What is needed: Only the lines from the start of the data through the line containing "Después de realizar" should be written out, exactly as they are, with both ends included and the pictures left out.
- - -
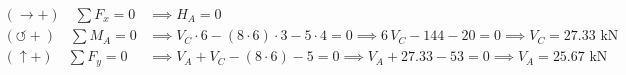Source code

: \begin{align}

    (\rightarrow +) \quad \sum F_x = 0      & \implies \boxed{H_A = 0}                                                                                                         \\

    (\circlearrowleft +) \quad \sum M_A = 0 & \implies V_C \cdot 6 - (8 \cdot 6) \cdot 3 - 5 \cdot 4 = 0 \implies 6\,V_C - 144 - 20 = 0 \implies \boxed{V_C = 27.33\text{ kN}} \\

    (\uparrow +) \quad \sum F_y = 0         & \implies V_A + V_C - (8 \cdot 6) - 5 = 0 \implies V_A + 27.33 - 53 = 0 \implies \boxed{V_A = 25.67\text{ kN}}

\end{align}






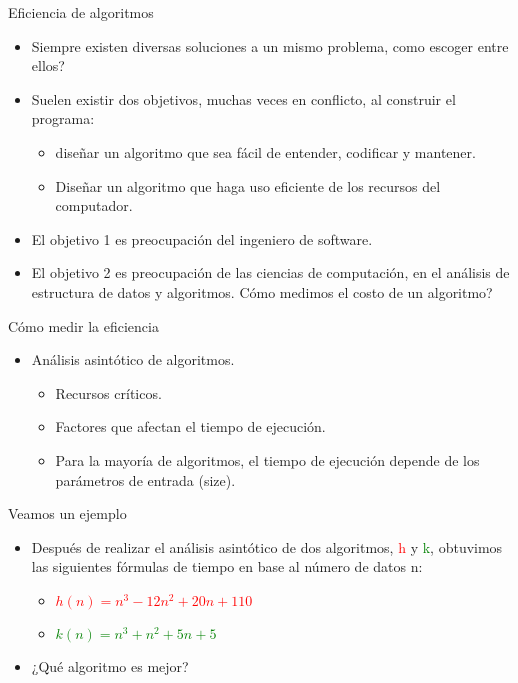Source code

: \documentclass[aspectratio=169]{beamer}
\begin{document}
\begin{frame}{Eficiencia de algoritmos}
  \begin{itemize}
    \item Siempre existen diversas soluciones a un mismo problema, como escoger entre ellos?
    \item Suelen existir dos objetivos, muchas veces en conflicto, al construir el programa:
    \begin{itemize}
      \item diseñar un algoritmo que sea fácil de entender, codificar y mantener.
      \item Diseñar un algoritmo que haga uso eficiente de los recursos del computador.
    \end{itemize}
    \item El objetivo 1 es preocupación del ingeniero de software.
    \item El objetivo 2 es preocupación de las ciencias de computación, en el análisis de estructura de datos y algoritmos. Cómo medimos el costo de un algoritmo?
  \end{itemize}
\end{frame}

\begin{frame}{Cómo medir la eficiencia}
  \begin{itemize}
    \item Análisis asintótico de algoritmos.
    \begin{itemize}
      \item Recursos críticos.
      \item Factores que afectan el tiempo de ejecución.
      \item Para la mayoría de algoritmos, el tiempo de ejecución depende de los parámetros de entrada (size).
    \end{itemize}
  \end{itemize}
\end{frame}

\begin{frame}{Veamos un ejemplo}
  \begin{itemize}
    \item Después de realizar el análisis asintótico de dos algoritmos, \textcolor{red}{h} y \textcolor{green}{k}, obtuvimos las siguientes fórmulas de tiempo en base al número de datos n:
    \begin{itemize}
      \item \textcolor{red}{$h(n) = n^3 - 12n^2 + 20n + 110$}
      \item \textcolor{green}{$k(n) = n^3 + n^2 + 5n + 5$}
    \end{itemize}
    \item ¿Qué algoritmo es mejor?
  \end{itemize}
\end{frame}
\end{document}
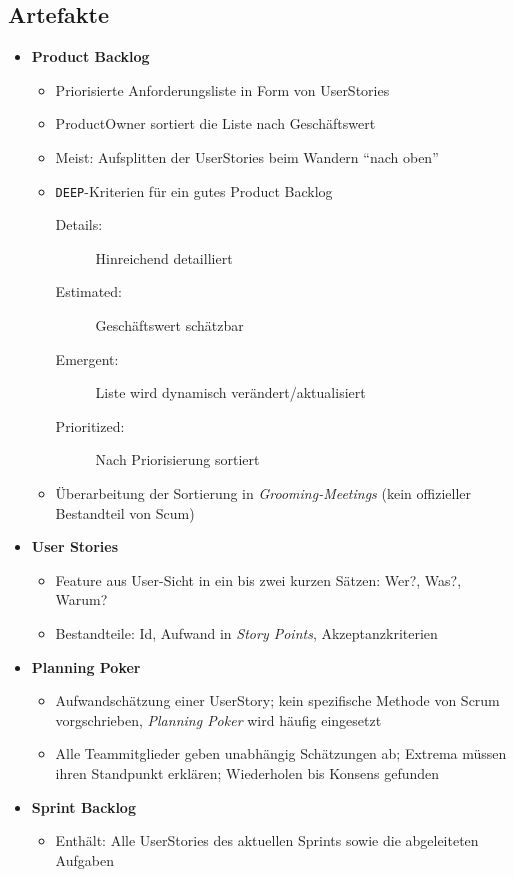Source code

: \subsection{Artefakte}
\begin{itemize}
	\item \textbf{Product Backlog}
	\begin{itemize}
		\item Priorisierte Anforderungsliste in Form von UserStories
		\item ProductOwner sortiert die Liste nach Geschäftswert
		\item Meist: Aufsplitten der UserStories beim Wandern "`nach oben"'
		\item \texttt{DEEP}-Kriterien für ein gutes Product Backlog
		\begin{description}
			\item[Details:] Hinreichend detailliert
			\item[Estimated:] Geschäftswert schätzbar
			\item[Emergent:] Liste wird dynamisch verändert/aktualisiert
			\item[Prioritized:] Nach Priorisierung sortiert
		\end{description}
		\item Überarbeitung der Sortierung in \textit{Grooming-Meetings} (kein offizieller Bestandteil von Scum)
	\end{itemize}
	\item \textbf{User Stories}
	\begin{itemize}
		\item Feature aus User-Sicht in ein bis zwei kurzen Sätzen: Wer?, Was?, Warum?
		\item Bestandteile: Id, Aufwand in \textit{Story Points}, Akzeptanzkriterien
	\end{itemize}
	\item \textbf{Planning Poker}
	\begin{itemize}
		\item Aufwandschätzung einer UserStory; kein spezifische Methode von Scrum vorgschrieben, \textit{Planning Poker} wird häufig eingesetzt
		\item Alle Teammitglieder geben unabhängig Schätzungen ab; Extrema müssen ihren Standpunkt erklären; Wiederholen bis Konsens gefunden
	\end{itemize}
	\item \textbf{Sprint Backlog}
	\begin{itemize}
		\item Enthält: Alle UserStories des aktuellen Sprints sowie die abgeleiteten Aufgaben

\end{itemize}
\end{itemize}
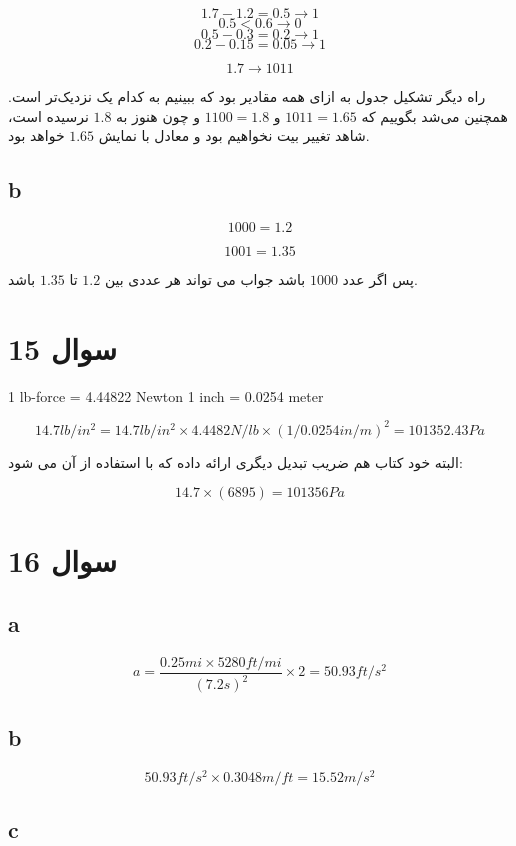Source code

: \documentclass[12pt]{article}
\begin{document}
$$1.7 - 1.2 = 0.5 \rightarrow 1$$
$$0.5 < 0.6 \rightarrow 0$$
$$0.5 - 0.3 = 0.2 \rightarrow 1$$
$$0.2 - 0.15 = 0.05 \rightarrow 1$$

$$1.7 \rightarrow 1011$$

راه دیگر تشکیل جدول به ازای همه مقادیر بود که ببینیم به کدام یک نزدیک‌تر است. همچنین می‌شد بگوییم که $1011 = 1.65$ و $1100 = 1.8$ و چون هنوز به $1.8$ نرسیده است، شاهد تغییر بیت نخواهیم بود و معادل با نمایش $1.65$ خواهد بود.
\subsection*{b}

$$1000 = 1.2$$

$$1001 = 1.35$$

پس اگر عدد $1000$ باشد جواب می تواند هر عددی بین $1.2$ تا $1.35$ باشد.

\section*{سوال 15}

\begin{latin}
1 lb-force = 4.44822  Newton
1 inch = 0.0254 meter
\end{latin}

$$14.7 lb/in^2 = 14.7 lb/in^2 \times 4.4482 N/lb \times (1/0.0254 in/m)^2 = 101352.43 Pa$$

البته خود کتاب هم ضریب تبدیل دیگری ارائه داده که با استفاده از آن می شود:

$$14.7 \times (6895) = 101356 Pa $$

\section*{سوال 16}


\subsection*{a}
$$a= \frac{0.25 mi \times 5280 ft/mi}{ (7.2 s)^2 } \times 2 = 50.93 ft/s^2$$


\subsection*{b}
$$50.93 ft/s^2 \times 0.3048 m/ft = 15.52 m/s^2 $$

\subsection*{c}
\end{document}
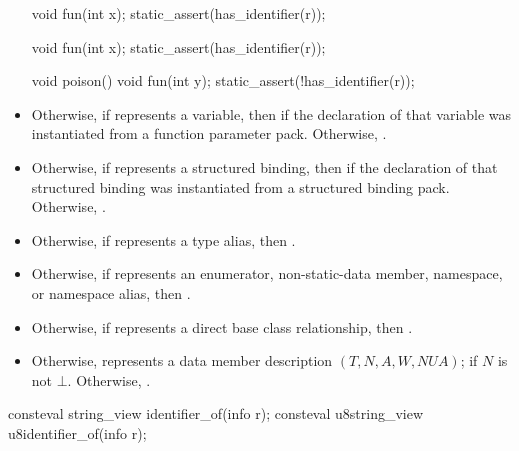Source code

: \begin{itemdescr}
\begin{itemize}
\begin{example}
\begin{codeblock}
void fun(int x);
static_assert(has_identifier(r));

void fun(int x);
static_assert(has_identifier(r));

void poison() {
  void fun(int y);
}
static_assert(!has_identifier(r));
\end{codeblock}
  \end{example}
\item
  Otherwise, if  represents a variable,
  then  if the declaration of that variable
  was instantiated from a function parameter pack.
  Otherwise, .
\item
  Otherwise, if  represents a structured binding,
  then  if the declaration of that structured binding
  was instantiated from a structured binding pack.
  Otherwise, .
\item
  Otherwise, if  represents a type alias,
  then .
\item
  Otherwise, if  represents an
  enumerator,
  non-static-data member,
  namespace, or
  namespace alias,
  then .
\item
  Otherwise, if  represents a direct base class relationship,
  then .
\item
  Otherwise,  represents a data member description
  $(T, N, A, W, \mathit{NUA})$;
   if $N$ is not $\bot$.
  Otherwise, .
\end{itemize}
\end{itemdescr}

%
%
\begin{itemdecl}
consteval string_view identifier_of(info r);
consteval u8string_view u8identifier_of(info r);
\end{itemdecl}

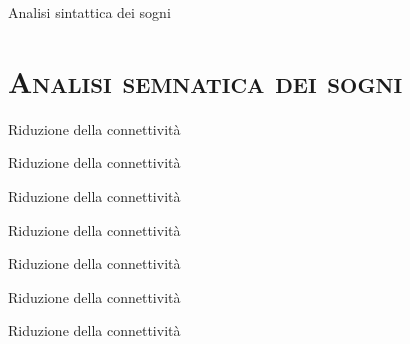 \documentclass[xcolor=x11names,compress]{beamer}
\begin{document}
\begin{frame}[t]{Analisi sintattica dei sogni}
    \vspace{-0.5cm}
    
\end{frame}

\section{\scshape Analisi semnatica dei sogni}
\begin{frame}[t]{Riduzione della connettività}
    
\end{frame}

\begin{frame}[t]{Riduzione della connettività}
    
\end{frame}

\begin{frame}[t]{Riduzione della connettività}
    
\end{frame}

\begin{frame}[t]{Riduzione della connettività}
    
\end{frame}

\begin{frame}[t]{Riduzione della connettività}
    
\end{frame}

\begin{frame}[t]{Riduzione della connettività}
    
\end{frame}

\begin{frame}[t]{Riduzione della connettività}
    
\end{frame}
\end{document}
- - -
Written response:
Source code

: \begin{align}

    (\rightarrow +) \quad \sum F_x = 0      & \implies \boxed{H_A = 0}                                                                                                         \\

    (\circlearrowleft +) \quad \sum M_A = 0 & \implies V_C \cdot 6 - (8 \cdot 6) \cdot 3 - 5 \cdot 4 = 0 \implies 6\,V_C - 144 - 20 = 0 \implies \boxed{V_C = 27.33\text{ kN}} \\

    (\uparrow +) \quad \sum F_y = 0         & \implies V_A + V_C - (8 \cdot 6) - 5 = 0 \implies V_A + 27.33 - 53 = 0 \implies \boxed{V_A = 25.67\text{ kN}}

\end{align}






Source code

: \documentclass[aspectratio=169]{beamer}
\begin{document}
\begin{frame}{Eficiencia de algoritmos}
  \begin{itemize}
    \item Siempre existen diversas soluciones a un mismo problema, como escoger entre ellos?
    \item Suelen existir dos objetivos, muchas veces en conflicto, al construir el programa:
    \begin{itemize}
      \item diseñar un algoritmo que sea fácil de entender, codificar y mantener.
      \item Diseñar un algoritmo que haga uso eficiente de los recursos del computador.
    \end{itemize}
    \item El objetivo 1 es preocupación del ingeniero de software.
    \item El objetivo 2 es preocupación de las ciencias de computación, en el análisis de estructura de datos y algoritmos. Cómo medimos el costo de un algoritmo?
  \end{itemize}
\end{frame}

\begin{frame}{Cómo medir la eficiencia}
  \begin{itemize}
    \item Análisis asintótico de algoritmos.
    \begin{itemize}
      \item Recursos críticos.
      \item Factores que afectan el tiempo de ejecución.
      \item Para la mayoría de algoritmos, el tiempo de ejecución depende de los parámetros de entrada (size).
    \end{itemize}
  \end{itemize}
\end{frame}

\begin{frame}{Veamos un ejemplo}
  \begin{itemize}
    \item Después de realizar el análisis asintótico de dos algoritmos, \textcolor{red}{h} y \textcolor{green}{k}, obtuvimos las siguientes fórmulas de tiempo en base al número de datos n:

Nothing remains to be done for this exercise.